Num of user_ids: 25837
Num of problems: 38659


### Feature "Engineering" (Converting non-numeric to numeric)

### Grades

In [8]:
# Collect all GRADES observed in users and problems
grades = set()
for u in users.values():
    if u['highest_grade'] is not None:
        grades.add(u['highest_grade'])
    for pinfo in u['problems'].values():
        if pinfo['grade'] is not None:
            grades.add(pinfo['grade'])

for p in problems.values():
    if p['grade'] is not None:
        grades.add(p['grade'])

grades = sorted(grades)
grade_to_idx = {g: i for i, g in enumerate(grades)}

print(f"Grade to index mapping: {list(grade_to_idx.items())[:5]}...")

def encode_grade(g):
    # Encode grade g to its integer index, or -1 if g is None
    if g is None:
        return -1
    return grade_to_idx[g]

Grade to index mapping: [('5+', 0), ('6A', 1), ('6A+', 2), ('6B', 3), ('6B+', 4)]...


TODO: User Bio\
I see two options here:
- Use simple sentiment analysis to convert comments to numeric values between -1 and 1 (simple, low effort, low memory, low expressiveness)
- Ignore comments for now (easy, but loses information)
Computing embeddings would be too memory-intensive for possibly not much gain.

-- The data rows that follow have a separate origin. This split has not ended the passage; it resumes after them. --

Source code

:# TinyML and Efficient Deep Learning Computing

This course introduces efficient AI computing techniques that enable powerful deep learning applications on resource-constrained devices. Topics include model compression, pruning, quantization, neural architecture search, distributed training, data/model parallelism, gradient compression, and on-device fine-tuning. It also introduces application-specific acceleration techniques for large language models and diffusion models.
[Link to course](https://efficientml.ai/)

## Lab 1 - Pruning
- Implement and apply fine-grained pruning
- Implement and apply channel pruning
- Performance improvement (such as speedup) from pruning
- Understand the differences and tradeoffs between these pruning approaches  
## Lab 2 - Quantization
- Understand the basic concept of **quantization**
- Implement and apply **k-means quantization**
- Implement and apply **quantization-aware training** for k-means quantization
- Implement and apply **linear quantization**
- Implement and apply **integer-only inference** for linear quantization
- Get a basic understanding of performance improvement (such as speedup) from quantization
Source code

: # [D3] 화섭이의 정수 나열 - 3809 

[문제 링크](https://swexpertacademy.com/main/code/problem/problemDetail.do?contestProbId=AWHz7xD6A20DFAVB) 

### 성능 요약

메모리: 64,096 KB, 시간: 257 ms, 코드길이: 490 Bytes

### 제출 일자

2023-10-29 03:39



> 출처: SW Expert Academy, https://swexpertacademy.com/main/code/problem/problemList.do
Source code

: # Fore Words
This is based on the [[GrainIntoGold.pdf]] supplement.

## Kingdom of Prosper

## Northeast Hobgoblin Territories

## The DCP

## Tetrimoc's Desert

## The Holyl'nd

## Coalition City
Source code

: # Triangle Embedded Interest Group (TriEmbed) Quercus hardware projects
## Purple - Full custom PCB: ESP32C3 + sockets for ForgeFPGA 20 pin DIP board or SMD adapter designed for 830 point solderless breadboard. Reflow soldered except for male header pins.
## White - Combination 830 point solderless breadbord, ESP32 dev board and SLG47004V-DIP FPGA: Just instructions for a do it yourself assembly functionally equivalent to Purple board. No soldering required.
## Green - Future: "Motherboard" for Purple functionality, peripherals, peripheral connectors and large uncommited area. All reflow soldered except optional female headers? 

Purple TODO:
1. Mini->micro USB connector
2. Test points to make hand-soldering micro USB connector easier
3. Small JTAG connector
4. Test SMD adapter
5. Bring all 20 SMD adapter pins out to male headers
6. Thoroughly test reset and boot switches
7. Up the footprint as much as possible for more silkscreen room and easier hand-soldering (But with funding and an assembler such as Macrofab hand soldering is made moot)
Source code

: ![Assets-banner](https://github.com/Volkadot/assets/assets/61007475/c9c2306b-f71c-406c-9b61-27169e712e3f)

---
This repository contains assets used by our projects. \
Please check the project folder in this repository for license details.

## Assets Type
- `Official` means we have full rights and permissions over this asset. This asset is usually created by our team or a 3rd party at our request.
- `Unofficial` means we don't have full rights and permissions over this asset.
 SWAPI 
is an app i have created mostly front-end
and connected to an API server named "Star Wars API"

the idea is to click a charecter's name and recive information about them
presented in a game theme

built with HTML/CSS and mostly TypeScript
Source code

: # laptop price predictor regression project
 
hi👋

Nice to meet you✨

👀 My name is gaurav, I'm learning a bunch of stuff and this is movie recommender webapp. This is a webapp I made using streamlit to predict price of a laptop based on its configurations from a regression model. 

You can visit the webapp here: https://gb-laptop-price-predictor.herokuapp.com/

TODO: User problem comment
- Same as for User Bio

TODO: Problem Setter
- Hashing?

TODO: Problem holds ("Any marked holds" / "Footless" / "Screw ons only" / ...)
- One-hot encoding or hashing?

### Node feature matrices

In [9]:
user_features = []

for uid in user_ids:
    user = users[uid]

    # All current numerical features
    ranking = float(user['ranking']) if user['ranking'] is not None else 0.0
    highest_grade_idx = float(encode_grade(user['highest_grade']))
    height = float(user['height']) if user['height'] is not None else 0.0
    weight = float(user['weight']) if user['weight'] is not None else 0.0
    problems_sent = float(user['problems_sent']) if user['problems_sent'] is not None else 0.0
    # bio = 

    user_features.append([ranking, highest_grade_idx, height, weight, problems_sent])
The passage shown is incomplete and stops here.